* _EXERCISE OBJECTIVE_: Each line that contains the word "repository" counts once; give the total for the records below and nothing else.
# # # #
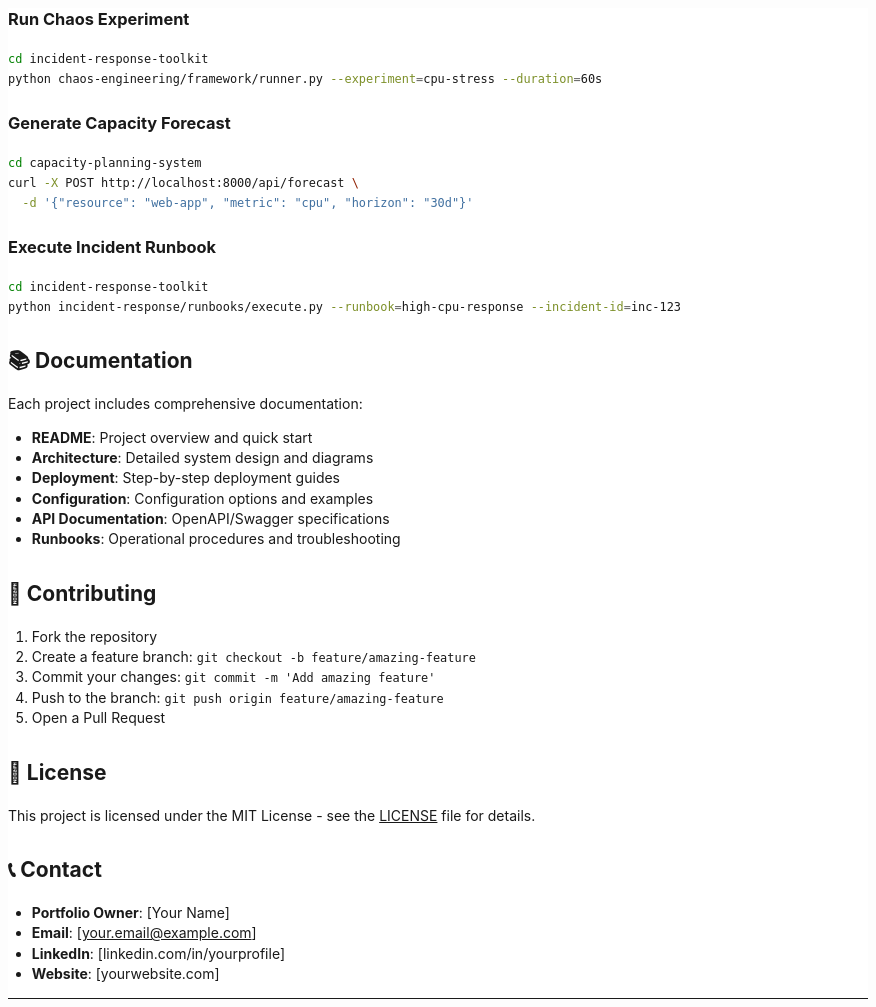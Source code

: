 ### Run Chaos Experiment
```bash
cd incident-response-toolkit
python chaos-engineering/framework/runner.py --experiment=cpu-stress --duration=60s
```

### Generate Capacity Forecast
```bash
cd capacity-planning-system
curl -X POST http://localhost:8000/api/forecast \
  -d '{"resource": "web-app", "metric": "cpu", "horizon": "30d"}'
```

### Execute Incident Runbook
```bash
cd incident-response-toolkit  
python incident-response/runbooks/execute.py --runbook=high-cpu-response --incident-id=inc-123
```

## 📚 Documentation

Each project includes comprehensive documentation:

- **README**: Project overview and quick start
- **Architecture**: Detailed system design and diagrams  
- **Deployment**: Step-by-step deployment guides
- **Configuration**: Configuration options and examples
- **API Documentation**: OpenAPI/Swagger specifications
- **Runbooks**: Operational procedures and troubleshooting

## 🤝 Contributing

1. Fork the repository
2. Create a feature branch: `git checkout -b feature/amazing-feature`
3. Commit your changes: `git commit -m 'Add amazing feature'`
4. Push to the branch: `git push origin feature/amazing-feature`
5. Open a Pull Request

## 📄 License

This project is licensed under the MIT License - see the [LICENSE](LICENSE) file for details.

## 📞 Contact

- **Portfolio Owner**: [Your Name]
- **Email**: [your.email@example.com]
- **LinkedIn**: [linkedin.com/in/yourprofile]
- **Website**: [yourwebsite.com]

---

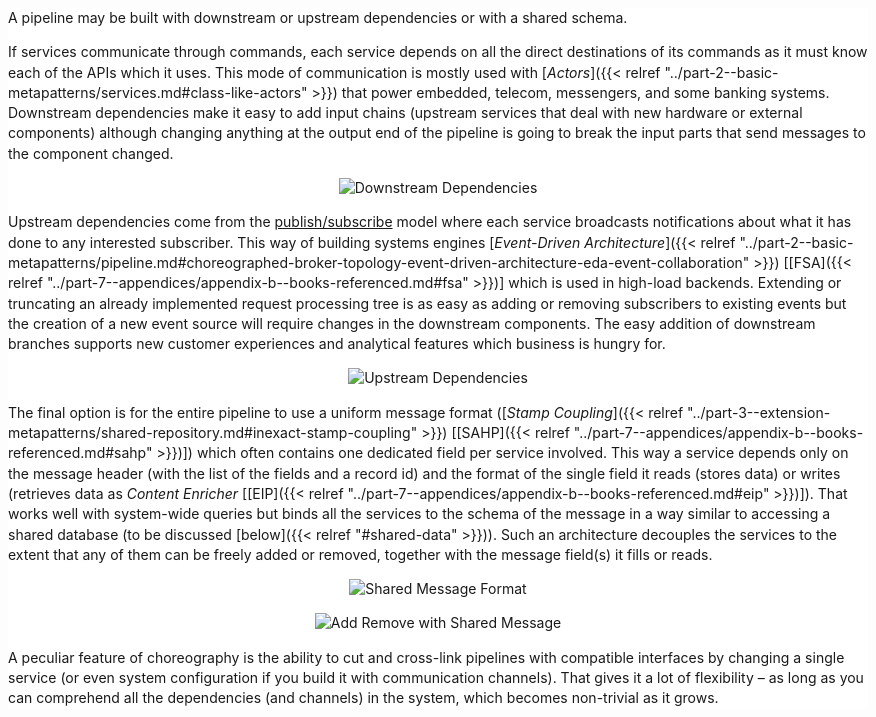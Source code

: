 A pipeline may be built with downstream or upstream dependencies or with a shared schema\.

If services communicate through commands, each service depends on all the direct destinations of its commands as it must know each of the APIs which it uses\. This mode of communication is mostly used with [*Actors*]({{< relref "../part-2--basic-metapatterns/services.md#class-like-actors" >}}) that power embedded, telecom, messengers, and some banking systems\. Downstream dependencies make it easy to add input chains \(upstream services that deal with new hardware or external components\) although changing anything at the output end of the pipeline is going to break the input parts that send messages to the component changed\.

<p align="center">
<img src="/Communication/Downstream Dependencies.png" alt="Downstream Dependencies" width=99%/>
</p>

Upstream dependencies come from the [publish/subscribe](https://en.wikipedia.org/wiki/Publish%E2%80%93subscribe_pattern) model where each service broadcasts notifications about what it has done to any interested subscriber\. This way of building systems engines [*Event\-Driven Architecture*]({{< relref "../part-2--basic-metapatterns/pipeline.md#choreographed-broker-topology-event-driven-architecture-eda-event-collaboration" >}}) \[[FSA]({{< relref "../part-7--appendices/appendix-b--books-referenced.md#fsa" >}})\] which is used in high\-load backends\. Extending or truncating an already implemented request processing tree is as easy as adding or removing subscribers to existing events but the creation of a new event source will require changes in the downstream components\. The easy addition of downstream branches supports new customer experiences and analytical features which business is hungry for\.

<p align="center">
<img src="/Communication/Upstream Dependencies.png" alt="Upstream Dependencies" width=99%/>
</p>

The final option is for the entire pipeline to use a uniform message format \([*Stamp Coupling*]({{< relref "../part-3--extension-metapatterns/shared-repository.md#inexact-stamp-coupling" >}}) \[[SAHP]({{< relref "../part-7--appendices/appendix-b--books-referenced.md#sahp" >}})\]\) which often contains one dedicated field per service involved\. This way a service depends only on the message header \(with the list of the fields and a record id\) and the format of the single field it reads \(stores data\) or writes \(retrieves data as *Content Enricher* \[[EIP]({{< relref "../part-7--appendices/appendix-b--books-referenced.md#eip" >}})\]\)\. That works well with system\-wide queries but binds all the services to the schema of the message in a way similar to accessing a shared database \(to be discussed [below]({{< relref "#shared-data" >}})\)\. Such an architecture decouples the services to the extent that any of them can be freely added or removed, together with the message field\(s\) it fills or reads\.

<p align="center">
<img src="/Communication/Shared Message Format.png" alt="Shared Message Format" width=99%/>
</p>

<p align="center">
<img src="/Communication/Add Remove with Shared Message.png" alt="Add Remove with Shared Message" width=100%/>
</p>

A peculiar feature of choreography is the ability to cut and cross\-link pipelines with compatible interfaces by changing a single service \(or even system configuration if you build it with communication channels\)\. That gives it a lot of flexibility – as long as you can comprehend all the dependencies \(and channels\) in the system, which becomes non\-trivial as it grows\.
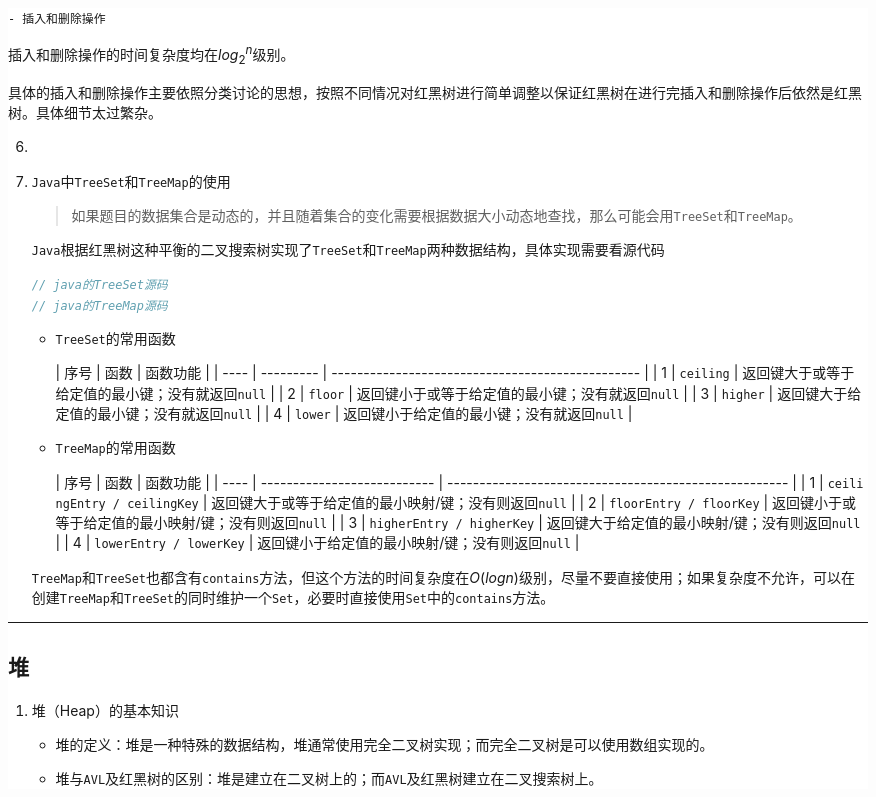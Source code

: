     - 插入和删除操作

   插入和删除操作的时间复杂度均在$log_2^{n}$级别。

   具体的插入和删除操作主要依照分类讨论的思想，按照不同情况对红黑树进行简单调整以保证红黑树在进行完插入和删除操作后依然是红黑树。具体细节太过繁杂。

6. 

7. `Java`中`TreeSet`和`TreeMap`的使用

   > 如果题目的数据集合是动态的，并且随着集合的变化需要根据数据大小动态地查找，那么可能会用`TreeSet`和`TreeMap`。

   `Java`根据红黑树这种平衡的二叉搜索树实现了`TreeSet`和`TreeMap`两种数据结构，具体实现需要看源代码

   ```java
   // java的TreeSet源码
   // java的TreeMap源码
   ```

    - `TreeSet`的常用函数

      | 序号 | 函数      | 函数功能                                         |
           | ---- | --------- | ------------------------------------------------ |
      | 1    | `ceiling` | 返回键大于或等于给定值的最小键；没有就返回`null` |
      | 2    | `floor`   | 返回键小于或等于给定值的最小键；没有就返回`null` |
      | 3    | `higher`  | 返回键大于给定值的最小键；没有就返回`null`       |
      | 4    | `lower`   | 返回键小于给定值的最小键；没有就返回`null`       |

    - `TreeMap`的常用函数

      | 序号 | 函数                        | 函数功能                                              |
           | ---- | --------------------------- | ----------------------------------------------------- |
      | 1    | `ceilingEntry / ceilingKey` | 返回键大于或等于给定值的最小映射/键；没有则返回`null` |
      | 2    | `floorEntry / floorKey`     | 返回键小于或等于给定值的最小映射/键；没有则返回`null` |
      | 3    | `higherEntry / higherKey`   | 返回键大于给定值的最小映射/键；没有则返回`null`       |
      | 4    | `lowerEntry / lowerKey`     | 返回键小于给定值的最小映射/键；没有则返回`null`       |

   `TreeMap`和`TreeSet`也都含有`contains`方法，但这个方法的时间复杂度在$O(logn)$级别，尽量不要直接使用；如果复杂度不允许，可以在创建`TreeMap`和`TreeSet`的同时维护一个`Set`，必要时直接使用`Set`中的`contains`方法。







----

## 堆

1. 堆（Heap）的基本知识

    - 堆的定义：堆是一种特殊的数据结构，堆通常使用完全二叉树实现；而完全二叉树是可以使用数组实现的。

    - 堆与`AVL`及红黑树的区别：堆是建立在二叉树上的；而`AVL`及红黑树建立在二叉搜索树上。

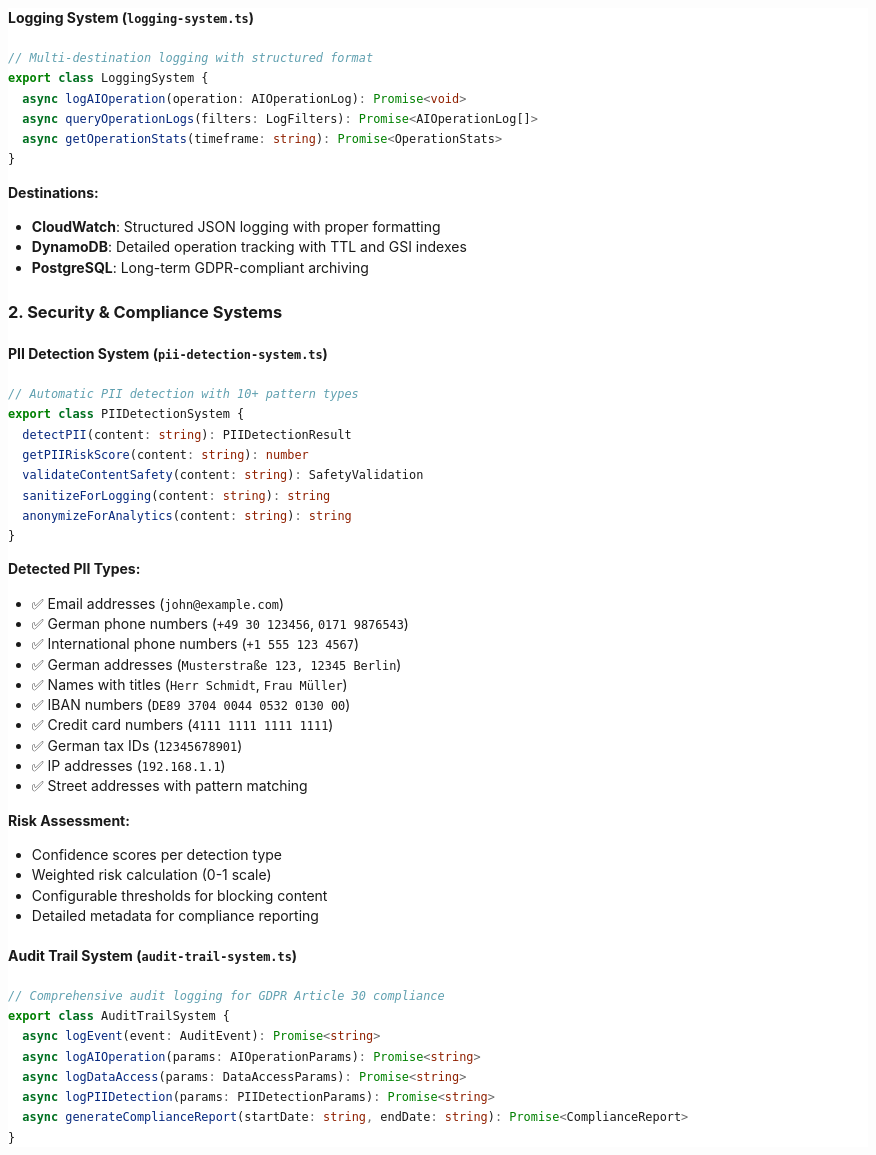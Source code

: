 #### Logging System (`logging-system.ts`)
```typescript
// Multi-destination logging with structured format
export class LoggingSystem {
  async logAIOperation(operation: AIOperationLog): Promise<void>
  async queryOperationLogs(filters: LogFilters): Promise<AIOperationLog[]>
  async getOperationStats(timeframe: string): Promise<OperationStats>
}
```

**Destinations:**
- **CloudWatch**: Structured JSON logging with proper formatting
- **DynamoDB**: Detailed operation tracking with TTL and GSI indexes
- **PostgreSQL**: Long-term GDPR-compliant archiving

### 2. Security & Compliance Systems

#### PII Detection System (`pii-detection-system.ts`)
```typescript
// Automatic PII detection with 10+ pattern types
export class PIIDetectionSystem {
  detectPII(content: string): PIIDetectionResult
  getPIIRiskScore(content: string): number
  validateContentSafety(content: string): SafetyValidation
  sanitizeForLogging(content: string): string
  anonymizeForAnalytics(content: string): string
}
```

**Detected PII Types:**
- ✅ Email addresses (`john@example.com`)
- ✅ German phone numbers (`+49 30 123456`, `0171 9876543`)
- ✅ International phone numbers (`+1 555 123 4567`)
- ✅ German addresses (`Musterstraße 123, 12345 Berlin`)
- ✅ Names with titles (`Herr Schmidt`, `Frau Müller`)
- ✅ IBAN numbers (`DE89 3704 0044 0532 0130 00`)
- ✅ Credit card numbers (`4111 1111 1111 1111`)
- ✅ German tax IDs (`12345678901`)
- ✅ IP addresses (`192.168.1.1`)
- ✅ Street addresses with pattern matching

**Risk Assessment:**
- Confidence scores per detection type
- Weighted risk calculation (0-1 scale)
- Configurable thresholds for blocking content
- Detailed metadata for compliance reporting

#### Audit Trail System (`audit-trail-system.ts`)
```typescript
// Comprehensive audit logging for GDPR Article 30 compliance
export class AuditTrailSystem {
  async logEvent(event: AuditEvent): Promise<string>
  async logAIOperation(params: AIOperationParams): Promise<string>
  async logDataAccess(params: DataAccessParams): Promise<string>
  async logPIIDetection(params: PIIDetectionParams): Promise<string>
  async generateComplianceReport(startDate: string, endDate: string): Promise<ComplianceReport>
}
```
# # # #
* _ANSWER SPACE_: 2